• **Work to be completed**
Using the records below, repeat exactly the lines from the one holding "Lets you determine" through the one holding "and Order* menu", both ends included, and no others.

━━━━

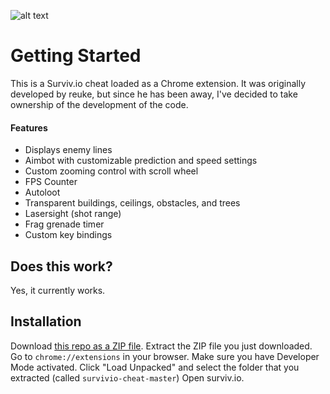 ![alt text](https://puu.sh/B03Pw/9a547140e8.PNG "Survivio Banner")

# Getting Started

This is a Surviv.io cheat loaded as a Chrome extension. It was originally developed by reuke, but since he has been away, I've decided to take ownership of the development of the code.

#### Features

* Displays enemy lines
* Aimbot with customizable prediction and speed settings
* Custom zooming control with scroll wheel
* FPS Counter
* Autoloot
* Transparent buildings, ceilings, obstacles, and trees
* Lasersight (shot range)
* Frag grenade timer
* Custom key bindings

## Does this work?
Yes, it currently works. 

## Installation

Download [this repo as a ZIP file](https://github.com/Kalaborative/survivio-cheat/archive/master.zip). Extract the ZIP file you just downloaded. 
Go to `chrome://extensions` in your browser. Make sure you have Developer Mode activated.
Click "Load Unpacked" and select the folder that you extracted (called `survivio-cheat-master`)
Open surviv.io.
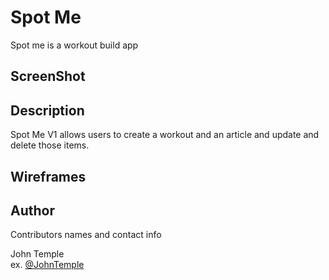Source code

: # Spot Me

Spot me is a workout build app

## ScreenShot

## Description

Spot Me V1 allows users to create a workout and an article and update and delete those items.

## Wireframes
## Author

Contributors names and contact info

John Temple  
ex. [@JohnTemple](https://www.linkedin.com/in/john-temple-dev/)


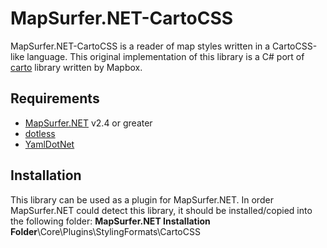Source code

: # MapSurfer.NET-CartoCSS
MapSurfer.NET-CartoCSS is a reader of map styles written in a CartoCSS-like language. This original implementation of this library is a C# port of [carto](https://github.com/mapbox/carto) library written by Mapbox.

## Requirements
- [MapSurfer.NET](https://www.nuget.org/packages?q=mapsurfer.net) v2.4 or greater
- [dotless](https://github.com/dotless/dotless)
- [YamlDotNet](https://github.com/aaubry/YamlDotNet)

## Installation
This library can be used as a plugin for MapSurfer.NET. In order MapSurfer.NET could detect this library, it should be installed/copied into the following folder:
**MapSurfer.NET Installation Folder**\Core\Plugins\StylingFormats\CartoCSS 
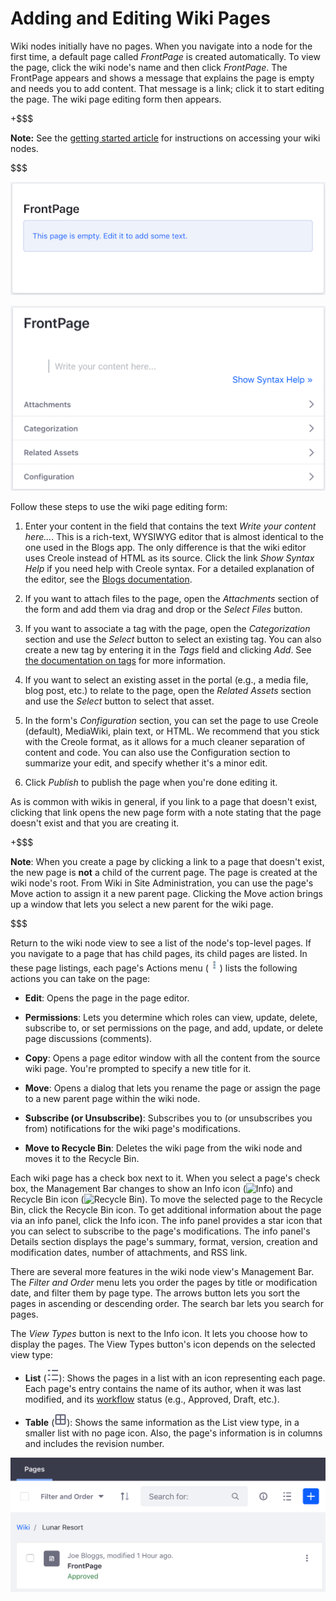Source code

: # Adding and Editing Wiki Pages

Wiki nodes initially have no pages. When you navigate into a node for the first 
time, a default page called *FrontPage* is created automatically. To view the 
page, click the wiki node's name and then click *FrontPage*. The FrontPage 
appears and shows a message that explains the page is empty and needs you to add 
content. That message is a link; click it to start editing the page. The wiki 
page editing form then appears. 

+$$$

**Note:** See the 
[getting started article](https://www.liferay.com/) 
for instructions on accessing your wiki nodes.

$$$

![Figure 1: Each empty wiki page presents a default message link you can click to edit the page.](../../../../images/wiki-empty-frontpage.png)

![Figure 2: The wiki page editing form lets you create and edit your page's content.](../../../../images/wiki-page-editor.png)

Follow these steps to use the wiki page editing form: 

1.  Enter your content in the field that contains the text 
    *Write your content here...*. This is a rich-text, WYSIWYG editor that is 
    almost identical to the one used in the Blogs app. The only difference is 
    that the wiki editor uses Creole instead of HTML as its source. Click the 
    link *Show Syntax Help* if you need help with Creole syntax. For a detailed 
    explanation of the editor, see the 
    [Blogs documentation](/discover/portal/-/knowledge_base/7-1/using-the-blog-entry-editor). 

2.  If you want to attach files to the page, open the *Attachments* section of 
    the form and add them via drag and drop or the *Select Files* button. 

3.  If you want to associate a tag with the page, open the *Categorization* 
    section and use the *Select* button to select an existing tag. You can also 
    create a new tag by entering it in the *Tags* field and clicking *Add*. See 
    [the documentation on tags](/discover/portal/-/knowledge_base/7-1/organizing-content-with-tags) 
    for more information. 

4.  If you want to select an existing asset in the portal (e.g., a media file, 
    blog post, etc.) to relate to the page, open the *Related Assets* section 
    and use the *Select* button to select that asset. 

5.  In the form's *Configuration* section, you can set the page to use Creole 
    (default), MediaWiki, plain text, or HTML. We recommend that you stick with 
    the Creole format, as it allows for a much cleaner separation of content and 
    code. You can also use the Configuration section to summarize your edit, and 
    specify whether it's a minor edit. 

6.  Click *Publish* to publish the page when you're done editing it. 

As is common with wikis in general, if you link to a page that doesn't exist, 
clicking that link opens the new page form with a note stating that the page 
doesn't exist and that you are creating it. 

+$$$

**Note**: When you create a page by clicking a link to a page that doesn't 
exist, the new page is **not** a child of the current page. The page is created 
at the wiki node's root. From Wiki in Site Administration, you can use the 
page's Move action to assign it a new parent page. Clicking the Move action 
brings up a window that lets you select a new parent for the wiki page. 

$$$

Return to the wiki node view to see a list of the node's top-level pages. If you 
navigate to a page that has child pages, its child pages are listed. In these 
page listings, each page's Actions menu 
(![Actions](../../../../images/icon-actions.png)) lists the following actions 
you can take on the page: 

-   **Edit**: Opens the page in the page editor.

-   **Permissions**: Lets you determine which roles can view, update, delete,
    subscribe to, or set permissions on the page, and add, update, or delete 
    page discussions (comments).

-   **Copy**: Opens a page editor window with all the content from the source 
    wiki page. You're prompted to specify a new title for it. 

-   **Move**: Opens a dialog that lets you rename the page or assign the page to 
    a new parent page within the wiki node. 

-   **Subscribe (or Unsubscribe)**: Subscribes you to (or unsubscribes you from)
    notifications for the wiki page's modifications. 

-   **Move to Recycle Bin**: Deletes the wiki page from the wiki node and moves
    it to the Recycle Bin.

Each wiki page has a check box next to it. When you select a page's check box, 
the Management Bar changes to show an Info icon 
(![Info](../../../images/icon-information.png)) and Recycle Bin icon 
(![Recycle Bin](../../../images/icon-trash.png)). To move the selected page to 
the Recycle Bin, click the Recycle Bin icon. To get additional information about 
the page via an info panel, click the Info icon. The info panel provides a star 
icon that you can select to subscribe to the page's modifications. The info 
panel's Details section displays the page's summary, format, version, creation 
and modification dates, number of attachments, and RSS link.

There are several more features in the wiki node view's Management Bar. The 
*Filter and Order* menu lets you order the pages by title or modification date, 
and filter them by page type. The arrows button lets you sort the pages in 
ascending or descending order. The search bar lets you search for pages. 

The *View Types* button is next to the Info icon. It lets you choose how to 
display the pages. The View Types button's icon depends on the selected view 
type: 

-   **List** (![List](../../../../images/icon-view-type-list.png)): 
    Shows the pages in a list with an icon representing each page. Each page's 
    entry contains the name of its author, when it was last modified, and its  [workflow](/discover/portal/-/knowledge_base/7-1/using-workflow) 
    status (e.g., Approved, Draft, etc.). 

-   **Table** (![Table](../../../../images/icon-view-type-table.png)): Shows the 
    same information as the List view type, in a smaller list with no page icon. 
    Also, the page's information is in columns and includes the revision number. 

![Figure 3: The wiki node's view in site administration has features that help you access and learn information about a wiki node's pages.](../../../../images/wiki-node-view-in-admin.png)
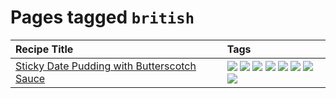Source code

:# Pages tagged `british`

|Recipe Title|Tags
|:---|:---|
|[Sticky Date Pudding with Butterscotch Sauce](../recipes/stickydatepuddingwithbutterscotchsauce.md)|[![](https://img.shields.io/badge/tag-amazing-062ab)](../tags/amazing.md) [![](https://img.shields.io/badge/tag-baked-517a72)](../tags/baked.md) [![](https://img.shields.io/badge/tag-british-3a20e)](../tags/british.md) [![](https://img.shields.io/badge/tag-coffee-10cdd6)](../tags/coffee.md) [![](https://img.shields.io/badge/tag-dairy-1754e4)](../tags/dairy.md) [![](https://img.shields.io/badge/tag-dessert-94b8ca)](../tags/dessert.md) [![](https://img.shields.io/badge/tag-stovetop-91514)](../tags/stovetop.md) [![](https://img.shields.io/badge/tag-vegetarian-8344b1)](../tags/vegetarian.md)|
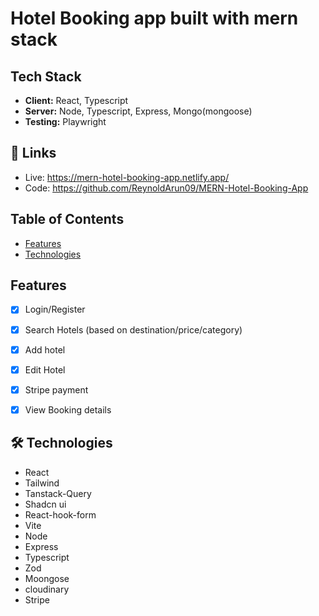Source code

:# Hotel Booking app built with mern stack

## Tech Stack

- **Client:** React, Typescript
- **Server:** Node, Typescript, Express, Mongo(mongoose)
- **Testing:** Playwright


## 🔗 Links
- Live: https://mern-hotel-booking-app.netlify.app/
- Code: https://github.com/ReynoldArun09/MERN-Hotel-Booking-App

## Table of Contents

- [Features](#features)
- [Technologies](#technologies)


## Features

- [x] Login/Register
- [x] Search Hotels (based on destination/price/category)
- [x] Add hotel
- [x] Edit Hotel
- [x] Stripe payment
- [x] View Booking details


## 🛠 Technologies

- React
- Tailwind 
- Tanstack-Query
- Shadcn ui
- React-hook-form
- Vite
- Node
- Express 
- Typescript
- Zod
- Moongose
- cloudinary
- Stripe

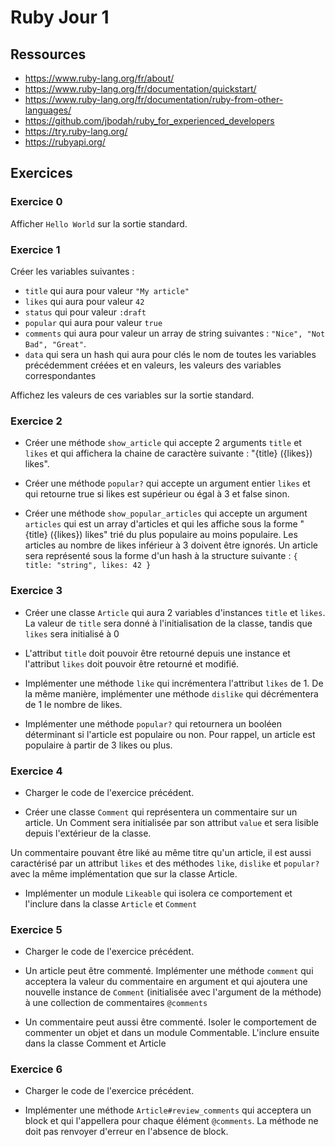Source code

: # Ruby Jour 1

## Ressources

- https://www.ruby-lang.org/fr/about/
- https://www.ruby-lang.org/fr/documentation/quickstart/
- https://www.ruby-lang.org/fr/documentation/ruby-from-other-languages/
- https://github.com/jbodah/ruby_for_experienced_developers
- https://try.ruby-lang.org/
- https://rubyapi.org/

## Exercices

### Exercice 0

Afficher `Hello World` sur la sortie standard.

### Exercice 1

Créer les variables suivantes :
- `title` qui aura pour valeur `"My article"`
- `likes` qui aura pour valeur `42`
- `status` qui pour valeur `:draft`
- `popular` qui aura pour valeur `true`
- `comments` qui aura pour valeur un array de string suivantes : `"Nice", "Not Bad", "Great"`.
- `data` qui sera un hash qui aura pour clés le nom de toutes les variables précédemment créées et en valeurs, les valeurs des variables correspondantes

Affichez les valeurs de ces variables sur la sortie standard.

### Exercice 2

- Créer une méthode `show_article` qui accepte 2 arguments `title` et `likes` et qui affichera la chaine de caractère suivante :
"{title} ({likes}) likes".
- Créer une méthode `popular?` qui accepte un argument entier `likes` et qui retourne true si likes est supérieur ou égal à 3 et false sinon.

- Créer une méthode `show_popular_articles` qui accepte un argument `articles` qui est un array d'articles et qui les affiche sous la forme "{title} ({likes}) likes" trié du plus populaire au moins populaire. Les articles au nombre de likes inférieur à 3 doivent être ignorés.
Un article sera représenté sous la forme d'un hash à la structure suivante : `{ title: "string", likes: 42 }`

### Exercice 3

- Créer une classe `Article` qui aura 2 variables d'instances `title` et `likes`. La valeur de `title` sera donné à l'initialisation de la classe, tandis que `likes` sera initialisé à 0

- L'attribut `title` doit pouvoir être retourné depuis une instance et l'attribut `likes` doit pouvoir être retourné et modifié.

- Implémenter une méthode `like` qui incrémentera l'attribut `likes` de 1. De la même manière, implémenter une méthode `dislike` qui décrémentera de 1 le nombre de likes.

- Implémenter une méthode `popular?` qui retournera un booléen déterminant si l'article est populaire ou non. Pour rappel, un article est populaire à partir de 3 likes ou plus.

### Exercice 4

- Charger le code de l'exercice précédent.

- Créer une classe `Comment` qui représentera un commentaire sur un article. Un Comment sera initialisée par son attribut `value` et sera lisible depuis l'extérieur de la classe.

Un commentaire pouvant être liké au même titre qu'un article, il est aussi caractérisé par un attribut `likes` et des méthodes `like`, `dislike` et `popular?` avec la même implémentation que sur la classe Article.

- Implémenter un module `Likeable` qui isolera ce comportement et l'inclure dans la classe `Article` et `Comment`

### Exercice 5

- Charger le code de l'exercice précédent.

- Un article peut être commenté. Implémenter une méthode `comment` qui acceptera la valeur du commentaire en argument et qui ajoutera une nouvelle instance de `Comment` (initialisée avec l'argument de la méthode) à une collection de commentaires `@comments`

- Un commentaire peut aussi être commenté. Isoler le comportement de commenter un objet et dans un module Commentable. L'inclure ensuite dans la classe Comment et Article

### Exercice 6

- Charger le code de l'exercice précédent.

- Implémenter une méthode `Article#review_comments` qui acceptera un block et qui l'appellera pour chaque élément `@comments`. La méthode ne doit pas renvoyer d'erreur en l'absence de block.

━━━━

• **Written answer**
-   **Permissions**: Lets you determine which roles can view, update, delete,
    subscribe to, or set permissions on the page, and add, update, or delete 
    page discussions (comments).

-   **Copy**: Opens a page editor window with all the content from the source 
    wiki page. You're prompted to specify a new title for it. 

-   **Move**: Opens a dialog that lets you rename the page or assign the page to 
    a new parent page within the wiki node. 

-   **Subscribe (or Unsubscribe)**: Subscribes you to (or unsubscribes you from)
    notifications for the wiki page's modifications. 

-   **Move to Recycle Bin**: Deletes the wiki page from the wiki node and moves
    it to the Recycle Bin.

Each wiki page has a check box next to it. When you select a page's check box, 
the Management Bar changes to show an Info icon 
(![Info](../../../images/icon-information.png)) and Recycle Bin icon 
(![Recycle Bin](../../../images/icon-trash.png)). To move the selected page to 
the Recycle Bin, click the Recycle Bin icon. To get additional information about 
the page via an info panel, click the Info icon. The info panel provides a star 
icon that you can select to subscribe to the page's modifications. The info 
panel's Details section displays the page's summary, format, version, creation 
and modification dates, number of attachments, and RSS link.

There are several more features in the wiki node view's Management Bar. The 
*Filter and Order* menu lets you order the pages by title or modification date, 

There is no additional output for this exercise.